In a decision that has left many public health specialists confused and suspicious, the Centers for Disease Control and Prevention has abruptly changed its testing guidelines for covid-19. According to the agency, individuals who have probably been exposed to an infected individual do not necessarily need to get examined for covid-19 in the event that they’re not experiencing symptoms. Previously, the agency recommended testing for anybody with a known or suspected exposure to the coronavirus.

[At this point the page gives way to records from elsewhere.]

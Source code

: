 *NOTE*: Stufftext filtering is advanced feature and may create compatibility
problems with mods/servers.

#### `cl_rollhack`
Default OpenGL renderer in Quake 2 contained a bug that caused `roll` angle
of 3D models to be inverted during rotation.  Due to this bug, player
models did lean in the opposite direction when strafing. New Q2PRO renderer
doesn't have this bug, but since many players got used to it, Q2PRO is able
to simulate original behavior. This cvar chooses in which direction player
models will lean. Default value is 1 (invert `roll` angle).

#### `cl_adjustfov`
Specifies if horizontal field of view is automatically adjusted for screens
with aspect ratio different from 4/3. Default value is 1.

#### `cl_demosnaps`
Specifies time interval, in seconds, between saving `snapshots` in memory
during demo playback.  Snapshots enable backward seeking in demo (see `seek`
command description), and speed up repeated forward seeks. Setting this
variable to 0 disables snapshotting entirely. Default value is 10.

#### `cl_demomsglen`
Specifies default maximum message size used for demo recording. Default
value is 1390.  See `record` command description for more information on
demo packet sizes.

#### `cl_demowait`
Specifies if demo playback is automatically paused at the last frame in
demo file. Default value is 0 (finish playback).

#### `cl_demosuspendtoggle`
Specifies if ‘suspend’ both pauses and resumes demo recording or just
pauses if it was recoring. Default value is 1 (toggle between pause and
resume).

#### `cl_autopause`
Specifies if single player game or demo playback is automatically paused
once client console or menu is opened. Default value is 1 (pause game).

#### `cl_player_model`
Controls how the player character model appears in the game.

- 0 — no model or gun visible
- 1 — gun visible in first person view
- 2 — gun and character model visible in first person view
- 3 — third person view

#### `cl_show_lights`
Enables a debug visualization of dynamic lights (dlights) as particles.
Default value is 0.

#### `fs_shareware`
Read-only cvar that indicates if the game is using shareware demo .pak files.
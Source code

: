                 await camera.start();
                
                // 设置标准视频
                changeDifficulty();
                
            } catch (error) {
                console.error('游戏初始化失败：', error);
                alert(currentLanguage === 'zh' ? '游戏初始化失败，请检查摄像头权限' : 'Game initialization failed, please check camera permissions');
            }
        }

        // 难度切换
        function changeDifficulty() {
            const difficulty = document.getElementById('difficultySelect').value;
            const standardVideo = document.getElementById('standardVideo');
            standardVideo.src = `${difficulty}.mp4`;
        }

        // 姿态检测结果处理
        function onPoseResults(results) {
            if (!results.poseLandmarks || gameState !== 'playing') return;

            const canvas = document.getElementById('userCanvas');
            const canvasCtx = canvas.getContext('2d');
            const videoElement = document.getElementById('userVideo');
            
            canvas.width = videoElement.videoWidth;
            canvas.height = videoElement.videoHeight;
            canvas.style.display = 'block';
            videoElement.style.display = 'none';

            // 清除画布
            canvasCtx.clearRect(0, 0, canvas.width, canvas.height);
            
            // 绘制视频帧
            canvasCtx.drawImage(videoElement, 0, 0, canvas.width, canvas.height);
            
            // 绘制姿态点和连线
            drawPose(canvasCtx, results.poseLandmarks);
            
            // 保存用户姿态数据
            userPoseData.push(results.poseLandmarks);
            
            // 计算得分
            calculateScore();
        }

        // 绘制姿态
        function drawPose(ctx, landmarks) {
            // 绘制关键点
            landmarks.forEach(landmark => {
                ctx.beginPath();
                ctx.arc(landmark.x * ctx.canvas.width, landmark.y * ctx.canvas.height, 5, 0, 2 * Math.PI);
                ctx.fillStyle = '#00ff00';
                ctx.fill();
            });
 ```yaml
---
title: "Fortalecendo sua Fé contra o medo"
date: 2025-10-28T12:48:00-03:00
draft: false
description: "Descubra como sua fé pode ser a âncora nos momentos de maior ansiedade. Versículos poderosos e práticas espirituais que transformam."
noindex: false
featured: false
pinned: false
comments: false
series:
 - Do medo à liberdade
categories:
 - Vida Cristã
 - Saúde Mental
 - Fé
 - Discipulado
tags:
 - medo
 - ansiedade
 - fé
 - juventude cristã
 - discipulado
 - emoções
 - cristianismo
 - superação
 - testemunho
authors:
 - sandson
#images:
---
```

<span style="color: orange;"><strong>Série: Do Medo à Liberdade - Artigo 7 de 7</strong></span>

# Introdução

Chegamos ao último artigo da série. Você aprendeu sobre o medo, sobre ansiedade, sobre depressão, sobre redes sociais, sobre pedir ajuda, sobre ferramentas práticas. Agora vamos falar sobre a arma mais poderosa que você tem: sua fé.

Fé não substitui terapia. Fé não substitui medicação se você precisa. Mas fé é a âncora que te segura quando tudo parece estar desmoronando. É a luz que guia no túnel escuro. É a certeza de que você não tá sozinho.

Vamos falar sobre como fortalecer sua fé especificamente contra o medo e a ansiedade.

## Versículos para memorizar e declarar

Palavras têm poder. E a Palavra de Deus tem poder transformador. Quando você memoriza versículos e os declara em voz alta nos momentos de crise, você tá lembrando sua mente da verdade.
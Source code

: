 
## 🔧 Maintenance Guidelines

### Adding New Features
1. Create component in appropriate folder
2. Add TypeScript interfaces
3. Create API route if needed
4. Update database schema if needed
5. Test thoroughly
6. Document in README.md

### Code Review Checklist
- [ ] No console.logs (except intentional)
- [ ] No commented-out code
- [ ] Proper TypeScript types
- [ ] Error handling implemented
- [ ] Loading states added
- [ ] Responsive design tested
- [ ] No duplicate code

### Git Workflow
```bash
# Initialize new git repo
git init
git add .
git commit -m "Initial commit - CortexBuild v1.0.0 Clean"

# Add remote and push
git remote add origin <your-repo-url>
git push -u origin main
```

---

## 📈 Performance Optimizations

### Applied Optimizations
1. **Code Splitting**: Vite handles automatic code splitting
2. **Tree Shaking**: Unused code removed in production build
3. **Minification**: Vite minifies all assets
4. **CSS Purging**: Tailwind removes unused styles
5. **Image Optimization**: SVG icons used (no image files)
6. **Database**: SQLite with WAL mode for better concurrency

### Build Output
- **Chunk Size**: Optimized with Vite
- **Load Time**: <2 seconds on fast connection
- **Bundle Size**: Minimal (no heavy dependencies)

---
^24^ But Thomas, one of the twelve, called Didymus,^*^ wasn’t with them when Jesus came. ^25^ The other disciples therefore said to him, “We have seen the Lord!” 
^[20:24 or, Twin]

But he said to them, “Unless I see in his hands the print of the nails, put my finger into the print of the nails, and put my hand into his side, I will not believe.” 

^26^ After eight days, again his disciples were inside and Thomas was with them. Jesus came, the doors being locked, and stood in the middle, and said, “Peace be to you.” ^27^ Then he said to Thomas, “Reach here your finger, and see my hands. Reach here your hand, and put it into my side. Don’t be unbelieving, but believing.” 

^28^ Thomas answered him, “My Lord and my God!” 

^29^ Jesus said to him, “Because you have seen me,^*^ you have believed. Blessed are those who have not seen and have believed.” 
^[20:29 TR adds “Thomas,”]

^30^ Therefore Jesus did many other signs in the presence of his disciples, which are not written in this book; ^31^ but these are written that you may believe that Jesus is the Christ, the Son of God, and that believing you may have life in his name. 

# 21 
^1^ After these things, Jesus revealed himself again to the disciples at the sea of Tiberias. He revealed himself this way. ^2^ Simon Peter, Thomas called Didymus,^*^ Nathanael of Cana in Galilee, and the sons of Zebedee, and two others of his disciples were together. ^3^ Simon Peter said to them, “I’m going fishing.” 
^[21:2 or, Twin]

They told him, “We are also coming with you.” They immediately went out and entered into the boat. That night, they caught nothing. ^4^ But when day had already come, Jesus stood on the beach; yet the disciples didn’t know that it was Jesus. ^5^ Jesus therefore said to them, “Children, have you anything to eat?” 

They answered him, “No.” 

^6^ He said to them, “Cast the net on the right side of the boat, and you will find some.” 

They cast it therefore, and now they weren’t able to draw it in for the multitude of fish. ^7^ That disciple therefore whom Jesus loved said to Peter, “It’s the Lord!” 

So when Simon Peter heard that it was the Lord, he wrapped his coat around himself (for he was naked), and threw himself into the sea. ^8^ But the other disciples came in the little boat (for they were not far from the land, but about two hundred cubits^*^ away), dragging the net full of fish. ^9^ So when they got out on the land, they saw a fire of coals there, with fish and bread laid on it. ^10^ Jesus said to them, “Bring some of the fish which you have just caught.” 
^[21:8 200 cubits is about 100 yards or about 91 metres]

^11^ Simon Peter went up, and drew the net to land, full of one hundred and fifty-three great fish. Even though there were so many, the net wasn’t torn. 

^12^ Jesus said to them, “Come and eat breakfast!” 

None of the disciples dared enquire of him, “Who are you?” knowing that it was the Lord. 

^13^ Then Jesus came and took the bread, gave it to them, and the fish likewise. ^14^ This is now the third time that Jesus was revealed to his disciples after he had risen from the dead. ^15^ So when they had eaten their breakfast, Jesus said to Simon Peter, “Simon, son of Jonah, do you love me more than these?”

Scientists have long advocated for vigilant testing of people who might have been exposed to the virus, no matter whether or not they really feel sick. For one, it’s strongly suspected that individuals can spread the virus while asymptomatic or shortly before they develop signs. So testing, if performed quickly enough, could possibly identify newly infected people, who could then quarantine. Secondly, a positive test can prompt an investigation by contact tracers, who then might be able to trace the source of an outbreak and stop it from spiraling out of control. This is much less possible in areas of high community transmission, however a lack of testing in the first place can contribute to that happening.
For individuals who have been in close contact with somebody who has covid-19 (no matter how long the interaction lasted) but aren’t feeling sick, the CDC now advises that they do not necessarily need a test until they have preexisting health conditions or have been instructed to get one by their doctor or state and local public health officers. It also discourages folks with no signs who do not believe that they’ve been exposed to anybody with covid-19 recently from getting tested at all. Beforehand, the CDC recognized the testing of asymptomatic people as an important approach to “control transmission.”
Other guidelines still encourage some people to self-isolate for as much as two weeks if they think they may very well be contaminated (if for example, they’re caregivers of somebody with covid-19), however many specialists have been sharply critical of the new modifications and worry that it will result in much less overall testing.
Tom Frieden, former director of the CDC, said on Twitter Wednesday that the change in testing guidance was inexplicable, “probably indefensible,” and may have been forced upon the CDC; he additionally criticized another change in recommendation by the CDC, which no longer explicitly requires travelers getting back from abroad or out-of-state to self-isolate for 2 weeks (both changes seem to have been made on Monday). President Trump has repeatedly downplayed the need for testing and called for it to slow down, suggesting that it only serves to make his administration look bad.